Motte’s efforts have raised over a million dollars in just five years, giving back to over 60 different charities across the country and hosting numerous events and galas to raise money and awareness.
“Cancer affects everybody, it doesn’t matter whether you are a pro ball player, a high schooler, college, minor leaguer or whatever. Cancer has affected a lot of people,” Motte said. “We have minor league teams, high schools, colleges wanting to reach out to get on board and have a K Cancer Day and do stuff like that, it’s pretty cool. But at the end of the day, it’s about getting out there and helping those in the fight. Whether it’s people reaching out to us or doing stuff on their own, it’s about getting out and helping others. It’s just cool that people are wanting to get out there and do that.”
The Panthers jumped on board with the foundation as a way to raise funds to donate to JMF, but also to give the players a way to serve a higher purpose. On May 11, NorthWood will host Elkhart Memorial in a Northern Lakes Conference game, which is dubbed as their ‘K-Game.’ The team will host a few fundraiser opportunities at the game in addition to what they are already doing by taking pledge donations for hits and strikeouts during the season. Both the varsity and JV will host its own initiatives, as Risedorph noted was a little intra-squad friendly, but a chance for the entire program to get involved.
“We are using the Motte platform and what it stands for as our outreach,” Risedorph said. “It draws to what the kids want to do. Having a Major League player attached to our program means something to the kids, and shows there are bigger things in life than just baseball.”
Anyone interested in donating to the effort are asked to contact Risedorph at [email protected], call (574) 527-6833 or attend the game on May 11.

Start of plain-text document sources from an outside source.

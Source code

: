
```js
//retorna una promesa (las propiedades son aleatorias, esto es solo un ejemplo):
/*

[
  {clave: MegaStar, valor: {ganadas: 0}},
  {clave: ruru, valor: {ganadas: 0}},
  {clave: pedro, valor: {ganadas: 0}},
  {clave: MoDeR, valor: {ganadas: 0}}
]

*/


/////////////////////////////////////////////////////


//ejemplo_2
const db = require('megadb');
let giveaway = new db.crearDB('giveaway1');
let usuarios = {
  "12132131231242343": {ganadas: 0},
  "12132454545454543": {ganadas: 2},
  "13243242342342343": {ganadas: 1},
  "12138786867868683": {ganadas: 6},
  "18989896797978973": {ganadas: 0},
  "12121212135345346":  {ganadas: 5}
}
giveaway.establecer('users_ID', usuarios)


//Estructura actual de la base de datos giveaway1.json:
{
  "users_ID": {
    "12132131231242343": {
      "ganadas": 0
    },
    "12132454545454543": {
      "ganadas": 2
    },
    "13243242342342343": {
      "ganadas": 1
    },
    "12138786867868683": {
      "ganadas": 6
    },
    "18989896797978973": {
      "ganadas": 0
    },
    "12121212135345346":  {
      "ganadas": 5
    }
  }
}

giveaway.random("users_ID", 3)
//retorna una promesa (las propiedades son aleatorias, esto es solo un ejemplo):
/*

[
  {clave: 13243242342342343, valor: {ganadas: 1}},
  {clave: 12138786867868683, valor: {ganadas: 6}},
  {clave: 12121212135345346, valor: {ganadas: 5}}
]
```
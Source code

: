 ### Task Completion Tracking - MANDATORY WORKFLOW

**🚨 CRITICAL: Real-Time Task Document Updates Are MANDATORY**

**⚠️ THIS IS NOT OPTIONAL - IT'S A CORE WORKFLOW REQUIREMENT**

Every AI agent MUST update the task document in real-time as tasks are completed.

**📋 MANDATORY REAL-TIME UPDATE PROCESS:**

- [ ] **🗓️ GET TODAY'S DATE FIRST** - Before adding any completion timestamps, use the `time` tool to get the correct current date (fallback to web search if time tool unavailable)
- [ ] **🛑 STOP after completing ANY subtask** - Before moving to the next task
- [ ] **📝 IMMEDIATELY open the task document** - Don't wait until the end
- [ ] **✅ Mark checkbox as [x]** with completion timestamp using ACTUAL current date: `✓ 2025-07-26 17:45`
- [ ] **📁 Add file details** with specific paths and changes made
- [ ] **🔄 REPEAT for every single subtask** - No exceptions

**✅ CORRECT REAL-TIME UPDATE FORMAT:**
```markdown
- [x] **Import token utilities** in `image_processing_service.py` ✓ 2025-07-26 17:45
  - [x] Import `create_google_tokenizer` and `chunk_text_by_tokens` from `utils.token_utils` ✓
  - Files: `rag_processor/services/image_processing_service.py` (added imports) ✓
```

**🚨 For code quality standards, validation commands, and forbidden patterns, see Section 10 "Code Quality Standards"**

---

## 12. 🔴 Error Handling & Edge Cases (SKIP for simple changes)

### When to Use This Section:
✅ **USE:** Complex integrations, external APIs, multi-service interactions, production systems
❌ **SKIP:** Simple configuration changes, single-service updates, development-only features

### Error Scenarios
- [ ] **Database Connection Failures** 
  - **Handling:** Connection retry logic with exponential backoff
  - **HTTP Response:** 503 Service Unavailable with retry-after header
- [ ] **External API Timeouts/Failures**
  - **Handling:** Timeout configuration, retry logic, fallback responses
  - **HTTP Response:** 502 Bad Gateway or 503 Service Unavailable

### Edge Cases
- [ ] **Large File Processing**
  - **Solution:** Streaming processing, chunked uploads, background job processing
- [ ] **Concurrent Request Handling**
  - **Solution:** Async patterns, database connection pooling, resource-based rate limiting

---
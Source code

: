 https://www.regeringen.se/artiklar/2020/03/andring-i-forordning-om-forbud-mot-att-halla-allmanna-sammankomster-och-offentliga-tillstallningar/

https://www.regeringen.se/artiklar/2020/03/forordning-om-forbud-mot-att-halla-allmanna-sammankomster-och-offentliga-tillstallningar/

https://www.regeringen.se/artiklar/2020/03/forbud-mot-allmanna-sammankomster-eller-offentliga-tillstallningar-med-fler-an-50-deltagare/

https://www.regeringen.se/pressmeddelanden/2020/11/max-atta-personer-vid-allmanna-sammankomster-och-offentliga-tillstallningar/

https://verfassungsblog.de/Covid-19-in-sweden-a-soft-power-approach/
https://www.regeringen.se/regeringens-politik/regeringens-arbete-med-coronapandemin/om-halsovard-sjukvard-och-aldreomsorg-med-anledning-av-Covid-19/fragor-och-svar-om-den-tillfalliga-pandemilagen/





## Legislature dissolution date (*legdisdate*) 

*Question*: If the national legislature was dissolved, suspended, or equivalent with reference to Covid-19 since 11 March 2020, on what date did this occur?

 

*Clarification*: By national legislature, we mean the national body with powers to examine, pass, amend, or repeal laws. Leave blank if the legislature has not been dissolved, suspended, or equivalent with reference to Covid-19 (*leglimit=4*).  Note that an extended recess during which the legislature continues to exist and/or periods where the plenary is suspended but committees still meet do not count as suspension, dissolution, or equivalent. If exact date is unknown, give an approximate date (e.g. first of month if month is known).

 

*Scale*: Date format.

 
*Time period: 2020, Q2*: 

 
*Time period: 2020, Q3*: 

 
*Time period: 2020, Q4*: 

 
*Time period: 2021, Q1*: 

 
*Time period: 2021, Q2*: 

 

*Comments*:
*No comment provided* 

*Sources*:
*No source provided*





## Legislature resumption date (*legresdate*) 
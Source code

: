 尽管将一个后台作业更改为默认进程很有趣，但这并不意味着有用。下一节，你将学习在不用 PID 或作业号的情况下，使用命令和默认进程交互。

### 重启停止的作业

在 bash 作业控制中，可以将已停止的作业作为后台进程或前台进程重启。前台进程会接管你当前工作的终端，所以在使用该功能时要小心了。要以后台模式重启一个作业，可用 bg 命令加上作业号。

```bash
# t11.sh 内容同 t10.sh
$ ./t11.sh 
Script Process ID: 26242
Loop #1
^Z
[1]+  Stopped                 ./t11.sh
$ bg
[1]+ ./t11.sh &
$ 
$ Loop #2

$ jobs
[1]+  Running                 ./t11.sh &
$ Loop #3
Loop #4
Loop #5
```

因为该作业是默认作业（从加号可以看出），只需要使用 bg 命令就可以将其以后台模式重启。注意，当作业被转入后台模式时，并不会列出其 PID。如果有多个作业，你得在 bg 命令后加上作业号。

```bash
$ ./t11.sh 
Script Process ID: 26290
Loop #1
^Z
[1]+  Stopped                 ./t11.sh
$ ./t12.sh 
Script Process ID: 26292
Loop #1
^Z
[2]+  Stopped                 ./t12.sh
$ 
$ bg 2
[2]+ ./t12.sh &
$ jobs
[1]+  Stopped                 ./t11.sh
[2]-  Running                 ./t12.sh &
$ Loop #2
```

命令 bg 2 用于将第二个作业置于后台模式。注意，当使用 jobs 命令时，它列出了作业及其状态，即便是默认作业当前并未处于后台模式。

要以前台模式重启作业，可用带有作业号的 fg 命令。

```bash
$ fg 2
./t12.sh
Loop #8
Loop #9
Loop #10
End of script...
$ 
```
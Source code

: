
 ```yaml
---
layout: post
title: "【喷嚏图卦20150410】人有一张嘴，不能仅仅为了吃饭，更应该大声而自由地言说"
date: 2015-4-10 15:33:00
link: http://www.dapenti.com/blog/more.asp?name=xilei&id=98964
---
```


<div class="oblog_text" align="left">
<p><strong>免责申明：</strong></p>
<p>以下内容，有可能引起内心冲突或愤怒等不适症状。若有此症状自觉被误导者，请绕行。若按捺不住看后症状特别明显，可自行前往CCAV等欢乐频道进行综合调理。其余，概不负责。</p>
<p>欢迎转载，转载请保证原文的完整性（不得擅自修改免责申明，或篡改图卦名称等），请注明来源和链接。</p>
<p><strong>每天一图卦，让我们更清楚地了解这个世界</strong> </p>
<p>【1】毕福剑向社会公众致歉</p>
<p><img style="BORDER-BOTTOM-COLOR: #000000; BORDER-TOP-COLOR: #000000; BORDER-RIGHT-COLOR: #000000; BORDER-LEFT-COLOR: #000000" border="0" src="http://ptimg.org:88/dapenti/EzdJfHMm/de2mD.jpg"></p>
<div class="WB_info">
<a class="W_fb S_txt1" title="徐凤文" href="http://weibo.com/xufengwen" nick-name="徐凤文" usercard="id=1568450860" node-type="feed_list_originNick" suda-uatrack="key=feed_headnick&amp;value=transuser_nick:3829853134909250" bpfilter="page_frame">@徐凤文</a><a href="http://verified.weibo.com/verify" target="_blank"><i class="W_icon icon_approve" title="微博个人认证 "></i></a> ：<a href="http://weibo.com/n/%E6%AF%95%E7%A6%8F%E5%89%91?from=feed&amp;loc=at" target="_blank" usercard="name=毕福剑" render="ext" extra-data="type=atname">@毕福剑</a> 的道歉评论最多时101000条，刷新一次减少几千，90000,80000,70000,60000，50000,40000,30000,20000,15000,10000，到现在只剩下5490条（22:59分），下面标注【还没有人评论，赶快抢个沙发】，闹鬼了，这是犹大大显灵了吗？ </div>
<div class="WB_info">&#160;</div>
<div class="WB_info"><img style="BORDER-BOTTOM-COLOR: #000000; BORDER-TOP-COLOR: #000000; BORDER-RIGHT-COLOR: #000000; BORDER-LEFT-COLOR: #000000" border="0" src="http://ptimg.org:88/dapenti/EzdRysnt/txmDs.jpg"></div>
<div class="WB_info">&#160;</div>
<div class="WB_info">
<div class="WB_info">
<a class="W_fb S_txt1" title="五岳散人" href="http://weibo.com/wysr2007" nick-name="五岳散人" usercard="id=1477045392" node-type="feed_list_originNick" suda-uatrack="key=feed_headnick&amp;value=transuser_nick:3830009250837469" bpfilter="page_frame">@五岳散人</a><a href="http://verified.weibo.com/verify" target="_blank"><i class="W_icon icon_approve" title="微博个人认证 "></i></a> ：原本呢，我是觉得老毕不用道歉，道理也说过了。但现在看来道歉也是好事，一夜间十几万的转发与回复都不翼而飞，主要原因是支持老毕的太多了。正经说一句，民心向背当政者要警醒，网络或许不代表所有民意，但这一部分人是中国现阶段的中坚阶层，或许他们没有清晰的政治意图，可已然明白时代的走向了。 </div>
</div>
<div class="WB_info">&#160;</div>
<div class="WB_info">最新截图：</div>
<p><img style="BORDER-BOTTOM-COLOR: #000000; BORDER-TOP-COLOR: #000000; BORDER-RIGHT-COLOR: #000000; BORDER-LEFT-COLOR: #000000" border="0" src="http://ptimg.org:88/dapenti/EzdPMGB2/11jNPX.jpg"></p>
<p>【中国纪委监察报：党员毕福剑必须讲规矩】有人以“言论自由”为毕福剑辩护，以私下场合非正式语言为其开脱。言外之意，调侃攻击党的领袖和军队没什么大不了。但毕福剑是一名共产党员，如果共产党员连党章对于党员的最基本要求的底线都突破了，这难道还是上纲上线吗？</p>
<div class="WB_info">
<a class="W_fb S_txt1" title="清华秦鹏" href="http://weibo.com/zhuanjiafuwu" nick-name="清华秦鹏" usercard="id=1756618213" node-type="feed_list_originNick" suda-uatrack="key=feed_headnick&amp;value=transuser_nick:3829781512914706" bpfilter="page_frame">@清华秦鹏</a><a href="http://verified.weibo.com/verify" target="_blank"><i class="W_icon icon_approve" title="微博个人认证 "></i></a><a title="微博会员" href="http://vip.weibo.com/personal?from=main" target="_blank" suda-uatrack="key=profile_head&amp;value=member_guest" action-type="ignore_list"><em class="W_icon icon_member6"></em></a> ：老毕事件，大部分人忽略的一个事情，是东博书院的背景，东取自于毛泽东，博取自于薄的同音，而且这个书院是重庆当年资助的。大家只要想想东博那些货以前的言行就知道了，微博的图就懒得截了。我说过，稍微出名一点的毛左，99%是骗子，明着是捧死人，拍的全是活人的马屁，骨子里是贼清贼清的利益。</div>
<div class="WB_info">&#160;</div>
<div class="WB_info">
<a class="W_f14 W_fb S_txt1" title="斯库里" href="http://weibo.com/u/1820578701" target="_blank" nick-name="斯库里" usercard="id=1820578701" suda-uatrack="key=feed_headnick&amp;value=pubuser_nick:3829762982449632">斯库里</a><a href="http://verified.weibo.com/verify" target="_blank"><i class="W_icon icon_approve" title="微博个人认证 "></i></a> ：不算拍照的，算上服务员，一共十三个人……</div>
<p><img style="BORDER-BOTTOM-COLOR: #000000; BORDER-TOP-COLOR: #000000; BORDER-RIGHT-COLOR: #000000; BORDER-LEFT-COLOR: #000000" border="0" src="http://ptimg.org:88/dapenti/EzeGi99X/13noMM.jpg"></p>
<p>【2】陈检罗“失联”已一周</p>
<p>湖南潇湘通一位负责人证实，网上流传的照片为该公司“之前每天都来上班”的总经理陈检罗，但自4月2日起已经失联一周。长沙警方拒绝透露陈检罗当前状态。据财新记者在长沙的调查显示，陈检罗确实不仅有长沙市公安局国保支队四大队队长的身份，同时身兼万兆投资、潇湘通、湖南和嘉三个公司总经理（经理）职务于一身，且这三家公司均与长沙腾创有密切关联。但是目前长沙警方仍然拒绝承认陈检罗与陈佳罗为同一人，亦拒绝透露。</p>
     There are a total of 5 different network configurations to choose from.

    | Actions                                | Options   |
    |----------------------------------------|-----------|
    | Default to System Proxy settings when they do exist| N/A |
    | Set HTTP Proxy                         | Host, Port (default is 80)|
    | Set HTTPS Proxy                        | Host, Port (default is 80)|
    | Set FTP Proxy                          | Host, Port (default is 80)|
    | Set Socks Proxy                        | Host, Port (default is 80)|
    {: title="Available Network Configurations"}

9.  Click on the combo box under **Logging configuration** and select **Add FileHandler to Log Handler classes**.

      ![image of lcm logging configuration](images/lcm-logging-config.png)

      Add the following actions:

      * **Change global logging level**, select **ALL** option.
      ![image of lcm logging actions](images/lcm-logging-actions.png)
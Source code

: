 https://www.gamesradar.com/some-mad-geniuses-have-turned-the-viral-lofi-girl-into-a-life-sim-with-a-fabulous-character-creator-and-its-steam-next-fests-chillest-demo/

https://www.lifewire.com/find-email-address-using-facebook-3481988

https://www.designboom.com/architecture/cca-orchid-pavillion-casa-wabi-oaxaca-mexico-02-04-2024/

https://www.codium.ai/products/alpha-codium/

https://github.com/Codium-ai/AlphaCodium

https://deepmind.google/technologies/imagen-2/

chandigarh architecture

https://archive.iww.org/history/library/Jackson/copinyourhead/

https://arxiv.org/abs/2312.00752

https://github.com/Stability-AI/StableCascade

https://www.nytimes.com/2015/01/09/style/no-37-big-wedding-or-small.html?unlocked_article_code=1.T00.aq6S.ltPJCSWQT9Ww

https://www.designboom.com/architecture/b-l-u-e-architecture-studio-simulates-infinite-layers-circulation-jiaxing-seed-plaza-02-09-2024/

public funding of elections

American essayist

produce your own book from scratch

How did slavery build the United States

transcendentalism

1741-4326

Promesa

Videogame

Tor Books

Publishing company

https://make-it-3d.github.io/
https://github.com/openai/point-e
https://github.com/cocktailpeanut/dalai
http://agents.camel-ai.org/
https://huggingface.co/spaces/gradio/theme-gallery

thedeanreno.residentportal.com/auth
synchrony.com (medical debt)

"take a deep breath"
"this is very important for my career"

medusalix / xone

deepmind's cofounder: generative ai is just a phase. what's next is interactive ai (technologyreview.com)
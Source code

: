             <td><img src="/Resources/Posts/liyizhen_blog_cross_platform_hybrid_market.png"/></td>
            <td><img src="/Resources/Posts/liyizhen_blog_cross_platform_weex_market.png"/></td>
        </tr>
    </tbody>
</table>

“(NorthWood) reaching out and wanting to work with us and do stuff with us is a very similar way to what we wanted to do,” Motte said. “To help others who were going through a very similar thing. Help those who are fighting. The patients, their families, their friends, their communities. That’s why we do what we do. Hearing this story, it sounds like they are trying to do the same thing. That’s to get out there and help those who are in the fight.”